The Long Way to a Small, Angry Planet
Becky Chambers
518 pages
published in 2014
Galactic civilisation depends on wormhole travel. But before anybody can travel wormholes, somebody needs to build them first. This is where a ship like the Wayfarer comes in. Equipped with tools to create and drag a wormhole to where it’s needed, it can travel independently, it just takes much longer to get there, months or even years instead of near-instantaneously. A ship like the Wayfarer therefore depends not just on a competent crew, but one that’s close knit and able to stand each other’s company on those long voyages. And into this multi-species crew comes Rosemary Harper, newly hired clerk for the ship on her first job straight out of university on Mars. Even under normal circumstances it would be a challenge for Rosemary to make a place for herself among a group of people who’ve been working and living together for years, but she also hides a secret: she isn’t who she seems to be. Worse, Rosemary joins at just the right time for the Wayfarer to undertake its most ambitious, dangerous job ever: doing a blind punch to a system near the Galactic Core, home to one clan of an alien species newly admitted to the Galactic Commons, a species still at war with itself…
The perfect setup for a classic space opera story, in which our ragtag band of tunnel borers somehow save the Galaxy from some menace or other, but this is not quite the story Becky Chambers wants to tell. what interests her instead are the crew dynamics and how Rosemary fits in with her new co-workers. Her boss, captain Ashby is a human in love with an Aeluon woman, the two repair and tunneling technicians, Jenks and Kizzy are human too as is algae specialist Corbin. Ont he alien side there’s Sissix, a reptilian Aandrisk, the pilot of the ship and Dr. Chef, a Grum, a species that choose to let itself die out. As you guess from his name, he’s the ship’s cook and doctor. That the Wayfarer can navigate the wormhole tunnels at all is due to Ohan, a symbiotic being. Finally there’s the ship AI, Lovely, whom Jenkins is in love with. Among these people Rosemary has to find a place to fit in, as she slowly learns to get to know them during the long mission to that small, angry planet of the title.
Originally self published in 2014, The Long Way to a Small, Angry Planet caused quite a stir in 2015 and 2016, being nominated that year for most of the UK’s most prestigious science fiction awards: The Clarke Award, The Kitchies and the British Fantasy Awards. Because so focused on exploring relationships, gender and emotions rather than alien civilisations and strange new planets it also drew a lot of ire from sf fandom’s resident troglodytes, the Sad/Rabid Puppies. Which in turn led to a lot of their opponents to start champion it both for its own merits and as the sort of science fiction that annoyed reactionary scum like that. In the long term this may have hurt it somewhat as its reputation got exaggerated.
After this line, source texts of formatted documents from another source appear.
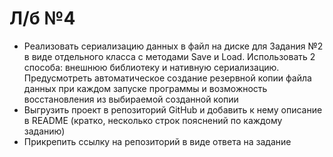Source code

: # Л/б №4
<ul>
  <li> Реализовать сериализацию данных в файл на диске для Задания №2 в виде отдельного класса с методами Save и Load. Использовать 2 способа: внешнюю библиотеку и нативную сериализацию. Предусмотреть автоматическое создание резервной копии файла данных при каждом запуске программы и возможность восстановления из выбираемой созданной копии
  <li> Выгрузить проект в репозиторий GitHub и добавить к нему описание в README (кратко, несколько строк пояснений по каждому заданию)
  <li> Прикрепить ссылку на репозиторий в виде ответа на задание
<ul>
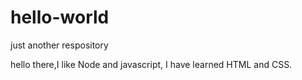 # hello-world
just another respository

hello there,I like Node and javascript,
I have learned HTML and CSS.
I first read The Long Way to a Small, Angry Planet and reread it earlier this year. At the time I liked it well enough but never got around to write up how I felt about it. Rereading it, I still liked it, but I can see why some people are annoyed by it for reasons outside of its politics. At times it feels as if you’re following Rosemary doing side quests in Mas Effect to find out her new companions’ tragic pasts, just with a lot more talking and a lot less action. There’s also remarkably little friction between crew members: everybody gets along with everybody else, with the sole exception of Corbin, who is a bit of a pain in the neck by the book busybody and somewhat racist in his relationships with the non-human members of the crew. A bit like Blakey from On the Buses to use a reference older than me. The rest of the crew barely tolerates him and you wonder why he’s there. You feel the author’s thumb on the scale with him.
I can understand then why somebody like British science fiction critic Paul Kincaid, not a reactionary fellow by any means, loathes it:
But in Chambers you get no sense that meeting across the divide involves any real and continuing sense of discomfort, that you might choose awkwardness in order to engage with the other. Everything in Chambers struck me as too comfortable, too easy, every challenge was overcome with the minimum of bother and no genuine sense of threat.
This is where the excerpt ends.